I am not Annie Thorisdottir. And chances are, you probably aren’t either, which means that going into 13.2, you are not expecting to get 13 rounds + change… and you are probably wondering what the heck you should be hoping to get. Because this WOD is deceptively simple, and you, the smart CrossFit gal that you are, know that you are going to need a plan. Well lucky for you, I did 13.2 at 5:30 this morning, so if you are gearing up to do it tonight or this weekend, let me tell you what you, the Regular CrossFit Girl, should expect from your experience.
If you don’t have time to absorb this entire post, here are the cliff notes: Don’t get no-repped, don’t stop moving, don’t get no-repped, don’t stop moving. Pretty straightforward, right? For more details, read on…
Let’s lay down a few quick stats. I am 5’3, 120 lbs, and my push jerk max is 95 lbs. I am not a super fit person cardio-wise–my fastest mile time ever is 9 minutes–and this is my first Open, and actually my first ever “competition” (in the sense that the Open is really a competition for us folks). So, needless to say, this has been quite the learning experience for me so far.
Going into 13.2, I knew that I was going to need to try to link all of my shoulder-to-overhead (aka “overheads”) so that I wasn’t spending time re-cleaning the bar. I also knew that the box jumps were going to be a pacing nightmare, especially for someone like me who typically prefers to jump up and step off. The deadlifts I was not so worried about, but I learned a few things about them in the process, too.
The first thing you will notice when you start 13.2 is that 75 pounds gets heavy really fast. However, the biggest thing that I was not ready for in the early part of this WOD was that flying through the deadlifts in an attempt to make up time ended up just blowing out my legs for the box jumps. Turns out that when you speed through deadlifts, your hamstrings are going to know about it, and then they are going to start bitching and moaning, just in time for you to need to get through 15 box jumps.

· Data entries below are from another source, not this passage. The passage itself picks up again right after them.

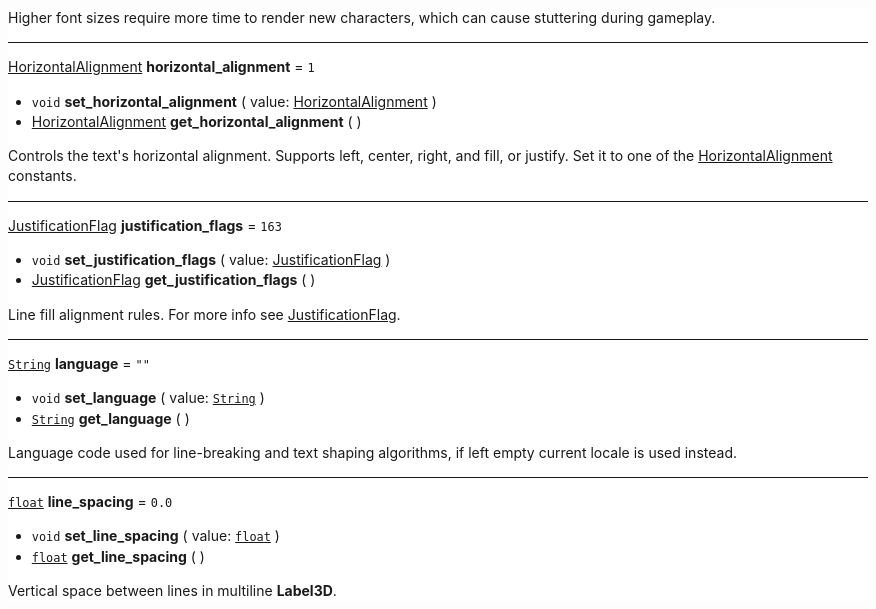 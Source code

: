 Higher font sizes require more time to render new characters, which can cause stuttering during gameplay.



---

<div id="_class_label3d_property_horizontal_alignment"></div>

[HorizontalAlignment](#enum_@globalscope_horizontalalignment) **horizontal_alignment** = ``1`` <div id="class_label3d_property_horizontal_alignment"></div>

- `void` **set_horizontal_alignment** ( value: [HorizontalAlignment](#enum_@globalscope_horizontalalignment) )
- [HorizontalAlignment](#enum_@globalscope_horizontalalignment) **get_horizontal_alignment** ( )

Controls the text's horizontal alignment. Supports left, center, right, and fill, or justify. Set it to one of the [HorizontalAlignment](#enum_@globalscope_horizontalalignment) constants.



---

<div id="_class_label3d_property_justification_flags"></div>

[JustificationFlag](#enum_textserver_justificationflag) **justification_flags** = ``163`` <div id="class_label3d_property_justification_flags"></div>

- `void` **set_justification_flags** ( value: [JustificationFlag](#enum_textserver_justificationflag) )
- [JustificationFlag](#enum_textserver_justificationflag) **get_justification_flags** ( )

Line fill alignment rules. For more info see [JustificationFlag](#enum_textserver_justificationflag).



---

<div id="_class_label3d_property_language"></div>

[`String`](class_string.md) **language** = ``""`` <div id="class_label3d_property_language"></div>

- `void` **set_language** ( value: [`String`](class_string.md) )
- [`String`](class_string.md) **get_language** ( )

Language code used for line-breaking and text shaping algorithms, if left empty current locale is used instead.



---

<div id="_class_label3d_property_line_spacing"></div>

[`float`](class_float.md) **line_spacing** = ``0.0`` <div id="class_label3d_property_line_spacing"></div>

- `void` **set_line_spacing** ( value: [`float`](class_float.md) )
- [`float`](class_float.md) **get_line_spacing** ( )

Vertical space between lines in multiline **Label3D**.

So, my advice for the first round is this: Until you settle into a pace, go just a little slower on the deadlifts than you think you need to, because any time you make up in speedy deadlifts has the potential to be lost in the box jumps if you blow your legs out too early.
Depending on how strong and mighty you are, you may not have to deal with failing on the overhead at all during this WOD, and you may be able to stick to push jerks the whole time. I, however, had to switch to split jerks for the last 2 reps in my 2nd round, and dropped my third overhead attempt in the 3rd round, and then had one failed attempt in each subsequent round as well. This is where the game gets mental. Don’t let yourself get caught up in the, “Oh my gosh that felt so heavy, how am I going to pick this back up, what if I fail at the next attempt, my shoulders are so tired…” because that is what was going through my head, and let me tell you that it did not serve me at all. Turn off your brain, take 2 deep breaths, and pick the bar back up.

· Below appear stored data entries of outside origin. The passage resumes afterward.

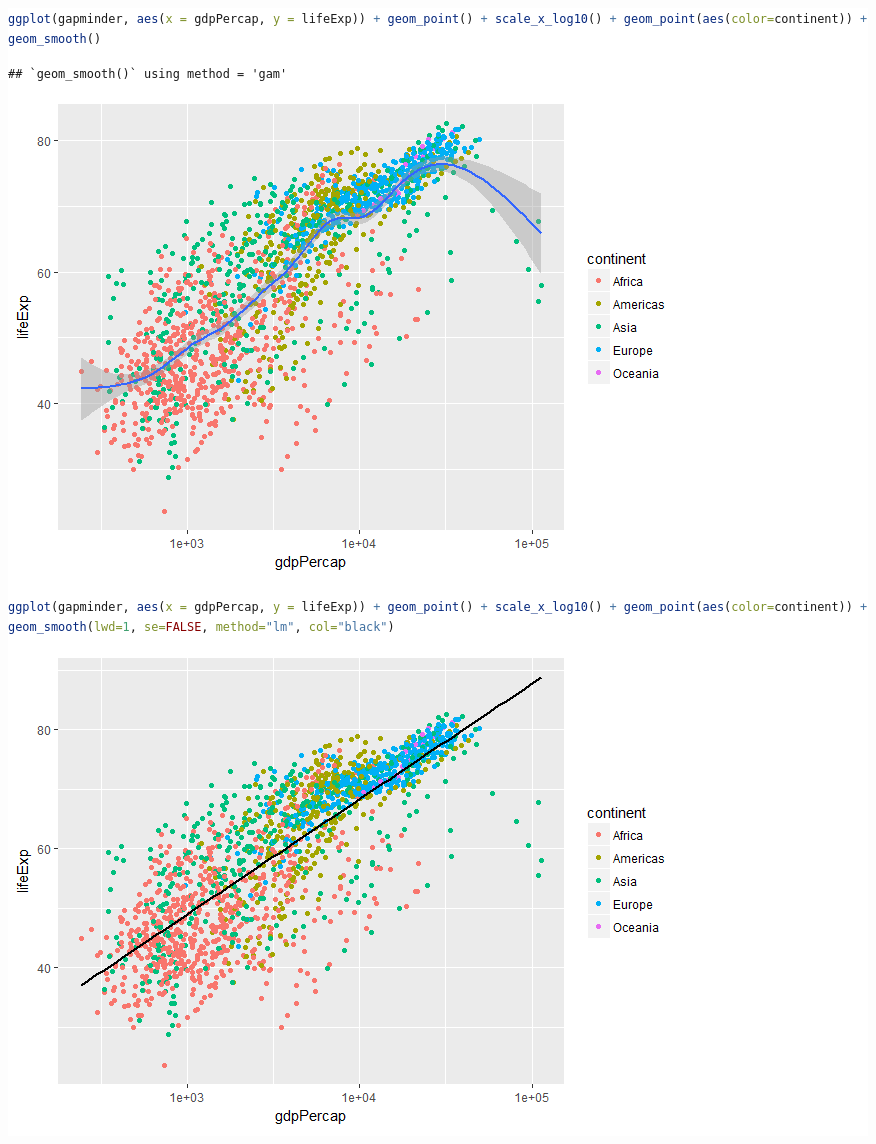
 ``` r
ggplot(gapminder, aes(x = gdpPercap, y = lifeExp)) + geom_point() + scale_x_log10() + geom_point(aes(color=continent)) + geom_smooth()
```

    ## `geom_smooth()` using method = 'gam'

![](11_Visualization_ggplot2_files/figure-markdown_github/unnamed-chunk-3-5.png)

``` r
ggplot(gapminder, aes(x = gdpPercap, y = lifeExp)) + geom_point() + scale_x_log10() + geom_point(aes(color=continent)) + geom_smooth(lwd=1, se=FALSE, method="lm", col="black")
```

![](11_Visualization_ggplot2_files/figure-markdown_github/unnamed-chunk-3-6.png)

If you are lucky enough to be able to move quickly through the overheads, then this WOD is going to feel like 10 minutes of box jumps with occasional breaks for weightlifting. It seems like the deadlifts have just been put in this WOD to slow you down, but you should be able to link all of them. If you do have to rest a little, I always find it much easier to rest at the top with the weight in your hands because your lungs can actually expand in that position. I will say this, though–don’t let yourself get no-repped by not standing all the way up or not touching the bar all the way back down on your deadlift. Every rep is EXTREMELY important in this WOD, and a single no-rep, whether it be on the overhead, deadlift, or box jump, is going to make a big difference.

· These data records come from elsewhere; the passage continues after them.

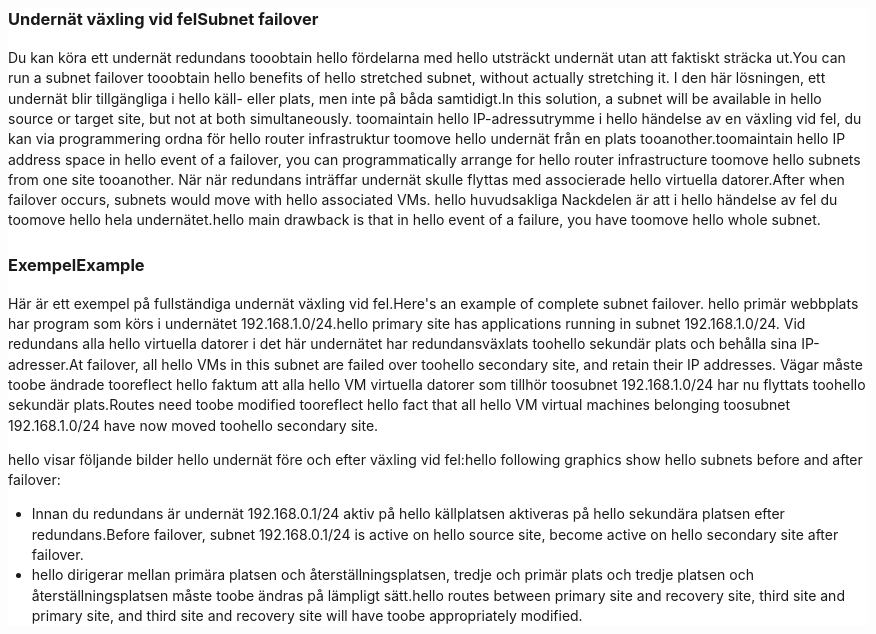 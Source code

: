 
### <a name="subnet-failover"></a><span data-ttu-id="6fe35-232">Undernät växling vid fel</span><span class="sxs-lookup"><span data-stu-id="6fe35-232">Subnet failover</span></span>

<span data-ttu-id="6fe35-233">Du kan köra ett undernät redundans tooobtain hello fördelarna med hello utsträckt undernät utan att faktiskt sträcka ut.</span><span class="sxs-lookup"><span data-stu-id="6fe35-233">You can run a subnet failover tooobtain hello benefits of hello stretched subnet, without actually stretching it.</span></span> <span data-ttu-id="6fe35-234">I den här lösningen, ett undernät blir tillgängliga i hello käll- eller plats, men inte på båda samtidigt.</span><span class="sxs-lookup"><span data-stu-id="6fe35-234">In this solution, a subnet will be available in hello source or target site, but not at both simultaneously.</span></span> <span data-ttu-id="6fe35-235">toomaintain hello IP-adressutrymme i hello händelse av en växling vid fel, du kan via programmering ordna för hello router infrastruktur toomove hello undernät från en plats tooanother.</span><span class="sxs-lookup"><span data-stu-id="6fe35-235">toomaintain hello IP address space in hello event of a failover, you can programmatically arrange for hello router infrastructure toomove hello subnets from one site tooanother.</span></span> <span data-ttu-id="6fe35-236">När när redundans inträffar undernät skulle flyttas med associerade hello virtuella datorer.</span><span class="sxs-lookup"><span data-stu-id="6fe35-236">After when failover occurs, subnets would move with hello associated VMs.</span></span> <span data-ttu-id="6fe35-237">hello huvudsakliga Nackdelen är att i hello händelse av fel du toomove hello hela undernätet.</span><span class="sxs-lookup"><span data-stu-id="6fe35-237">hello main drawback is that in hello event of a failure, you have toomove hello whole subnet.</span></span>

### <a name="example"></a><span data-ttu-id="6fe35-238">Exempel</span><span class="sxs-lookup"><span data-stu-id="6fe35-238">Example</span></span>

<span data-ttu-id="6fe35-239">Här är ett exempel på fullständiga undernät växling vid fel.</span><span class="sxs-lookup"><span data-stu-id="6fe35-239">Here's an example of complete subnet failover.</span></span> <span data-ttu-id="6fe35-240">hello primär webbplats har program som körs i undernätet 192.168.1.0/24.</span><span class="sxs-lookup"><span data-stu-id="6fe35-240">hello primary site has applications running in subnet 192.168.1.0/24.</span></span> <span data-ttu-id="6fe35-241">Vid redundans alla hello virtuella datorer i det här undernätet har redundansväxlats toohello sekundär plats och behålla sina IP-adresser.</span><span class="sxs-lookup"><span data-stu-id="6fe35-241">At failover, all hello VMs in this subnet are failed over toohello secondary site, and retain their IP addresses.</span></span> <span data-ttu-id="6fe35-242">Vägar måste toobe ändrade tooreflect hello faktum att alla hello VM virtuella datorer som tillhör toosubnet 192.168.1.0/24 har nu flyttats toohello sekundär plats.</span><span class="sxs-lookup"><span data-stu-id="6fe35-242">Routes need toobe modified tooreflect hello fact that all hello VM virtual machines belonging toosubnet 192.168.1.0/24 have now moved toohello secondary site.</span></span>

<span data-ttu-id="6fe35-243">hello visar följande bilder hello undernät före och efter växling vid fel:</span><span class="sxs-lookup"><span data-stu-id="6fe35-243">hello following graphics show hello subnets before and after failover:</span></span>

- <span data-ttu-id="6fe35-244">Innan du redundans är undernät 192.168.0.1/24 aktiv på hello källplatsen aktiveras på hello sekundära platsen efter redundans.</span><span class="sxs-lookup"><span data-stu-id="6fe35-244">Before failover, subnet 192.168.0.1/24 is active on hello source site, become active on hello secondary site after failover.</span></span>
- <span data-ttu-id="6fe35-245">hello dirigerar mellan primära platsen och återställningsplatsen, tredje och primär plats och tredje platsen och återställningsplatsen måste toobe ändras på lämpligt sätt.</span><span class="sxs-lookup"><span data-stu-id="6fe35-245">hello routes between primary site and recovery site, third site and primary site, and third site and recovery site will have toobe appropriately modified.</span></span>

Onto the box jumps. Whether you are jumping on and off, jumping on and stepping off (like me), or stepping on and off, you just need to keep moving. This is where you are going to lose a lot of time if you let yourself take too much rest. I tried to break it into sets of 5, and on the 5th and 10th rep I would stop on the top of the box, take one deep breath and wipe the sweat out of my eyes, then keep moving. Toward the end of the WOD I also realized that you can use this time to do a few arm swings while you’re jumping to loosen your shoulders back up for the overheads. Whatever you do, pay attention to your form, because there is a huge difference between 15 box jumps and 16 box jumps. You do not want to get no-repped.
In the end, I came out with 128 reps (4 full rounds + 5 overhead + 3 deadlifts). That’s a little more than 1 rep every 5 seconds for 10 minutes. This is a far cry from the 210 I had estimated I would get before I knew anything about how to do the WOD, but I am really happy with that score and feel like it’s an accurate representation of my abilities. That 10 minutes does feel like a lifetime, but when you start to slow down, just remind yourself that it’s only 10 minutes and you can endure the pain for a little longer.
I hope this helps for you folks who still have 13.2 to do this weekend. What did I miss? What are your tips for 13.2?